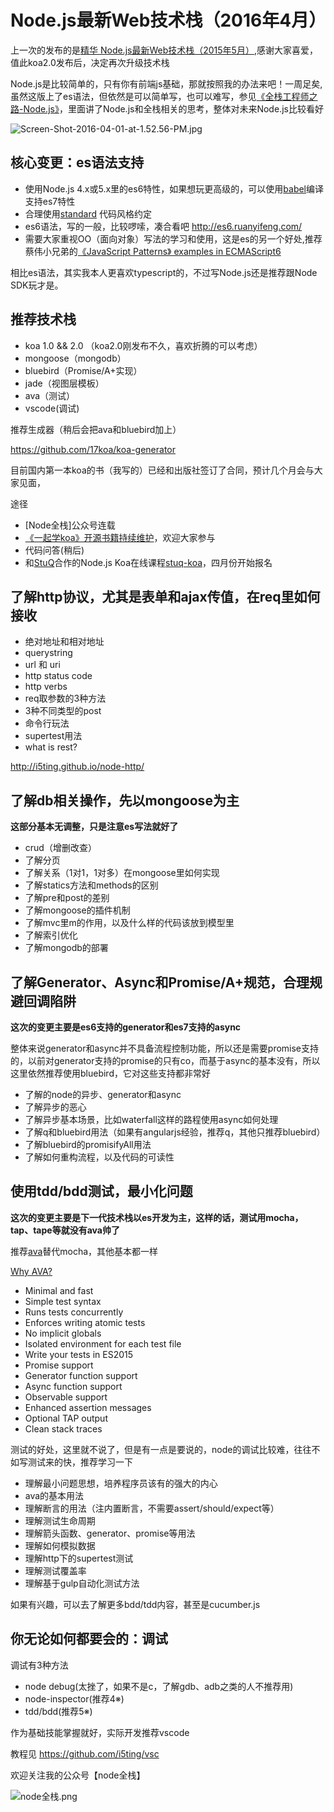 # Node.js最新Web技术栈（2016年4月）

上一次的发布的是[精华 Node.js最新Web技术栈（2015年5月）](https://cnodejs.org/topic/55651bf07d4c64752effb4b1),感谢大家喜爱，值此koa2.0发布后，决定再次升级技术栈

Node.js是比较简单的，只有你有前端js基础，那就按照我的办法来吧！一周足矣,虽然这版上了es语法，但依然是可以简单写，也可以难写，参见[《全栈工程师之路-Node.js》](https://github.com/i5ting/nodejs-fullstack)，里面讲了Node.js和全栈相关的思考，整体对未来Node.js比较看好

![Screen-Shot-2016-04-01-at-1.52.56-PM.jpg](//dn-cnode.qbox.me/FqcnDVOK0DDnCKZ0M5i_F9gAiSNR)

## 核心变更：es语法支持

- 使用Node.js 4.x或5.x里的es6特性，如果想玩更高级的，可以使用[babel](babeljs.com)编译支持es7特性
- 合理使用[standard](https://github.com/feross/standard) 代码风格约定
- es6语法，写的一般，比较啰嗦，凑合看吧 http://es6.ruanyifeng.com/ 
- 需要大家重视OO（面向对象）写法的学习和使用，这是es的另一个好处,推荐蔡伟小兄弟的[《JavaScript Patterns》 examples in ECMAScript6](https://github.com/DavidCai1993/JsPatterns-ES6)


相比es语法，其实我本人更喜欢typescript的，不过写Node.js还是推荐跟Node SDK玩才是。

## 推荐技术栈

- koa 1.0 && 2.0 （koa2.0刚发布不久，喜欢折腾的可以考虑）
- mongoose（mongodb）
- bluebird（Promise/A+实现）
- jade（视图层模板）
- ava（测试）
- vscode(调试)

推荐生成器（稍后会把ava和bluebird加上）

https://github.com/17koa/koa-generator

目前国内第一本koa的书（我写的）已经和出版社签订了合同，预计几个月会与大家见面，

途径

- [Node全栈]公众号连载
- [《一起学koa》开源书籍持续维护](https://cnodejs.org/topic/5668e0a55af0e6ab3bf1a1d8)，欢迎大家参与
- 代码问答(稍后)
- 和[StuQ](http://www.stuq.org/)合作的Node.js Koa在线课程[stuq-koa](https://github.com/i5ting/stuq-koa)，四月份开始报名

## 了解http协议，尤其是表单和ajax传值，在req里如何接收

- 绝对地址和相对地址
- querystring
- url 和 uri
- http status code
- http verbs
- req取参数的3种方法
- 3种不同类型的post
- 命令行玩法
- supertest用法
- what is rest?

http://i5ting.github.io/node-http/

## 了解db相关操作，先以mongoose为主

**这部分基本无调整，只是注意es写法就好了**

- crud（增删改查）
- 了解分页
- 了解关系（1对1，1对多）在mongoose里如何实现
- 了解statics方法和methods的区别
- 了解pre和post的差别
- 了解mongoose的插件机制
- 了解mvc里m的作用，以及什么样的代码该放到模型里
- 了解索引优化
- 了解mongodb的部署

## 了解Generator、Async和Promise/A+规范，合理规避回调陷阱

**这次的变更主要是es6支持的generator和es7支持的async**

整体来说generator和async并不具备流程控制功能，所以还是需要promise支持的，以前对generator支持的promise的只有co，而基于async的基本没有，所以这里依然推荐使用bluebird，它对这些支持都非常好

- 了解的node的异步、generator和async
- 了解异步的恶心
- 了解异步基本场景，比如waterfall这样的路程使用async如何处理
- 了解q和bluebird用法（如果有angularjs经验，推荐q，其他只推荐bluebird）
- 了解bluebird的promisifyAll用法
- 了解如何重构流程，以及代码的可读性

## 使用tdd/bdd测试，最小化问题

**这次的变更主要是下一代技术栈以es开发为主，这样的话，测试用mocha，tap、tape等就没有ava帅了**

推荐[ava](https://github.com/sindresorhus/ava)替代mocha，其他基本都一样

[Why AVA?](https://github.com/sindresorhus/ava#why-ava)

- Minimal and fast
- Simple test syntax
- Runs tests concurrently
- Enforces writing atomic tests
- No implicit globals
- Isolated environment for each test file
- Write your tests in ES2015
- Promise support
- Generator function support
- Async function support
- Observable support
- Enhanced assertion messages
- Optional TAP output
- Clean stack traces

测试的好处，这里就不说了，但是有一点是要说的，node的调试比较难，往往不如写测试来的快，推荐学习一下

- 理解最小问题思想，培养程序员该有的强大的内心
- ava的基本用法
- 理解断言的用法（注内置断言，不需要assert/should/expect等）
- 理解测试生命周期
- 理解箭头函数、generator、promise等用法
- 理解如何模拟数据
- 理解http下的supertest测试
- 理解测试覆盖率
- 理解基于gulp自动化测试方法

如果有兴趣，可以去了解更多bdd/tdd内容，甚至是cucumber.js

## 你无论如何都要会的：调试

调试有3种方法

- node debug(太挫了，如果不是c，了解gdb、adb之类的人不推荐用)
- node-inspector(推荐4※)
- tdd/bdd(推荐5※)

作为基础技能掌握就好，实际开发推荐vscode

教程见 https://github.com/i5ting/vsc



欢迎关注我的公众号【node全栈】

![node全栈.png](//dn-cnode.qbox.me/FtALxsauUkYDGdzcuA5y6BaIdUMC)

───

REQUIREMENT:
Please count the lines of the entries above that include "topic" and give only the total.

EXERCISE SOLUTION:
2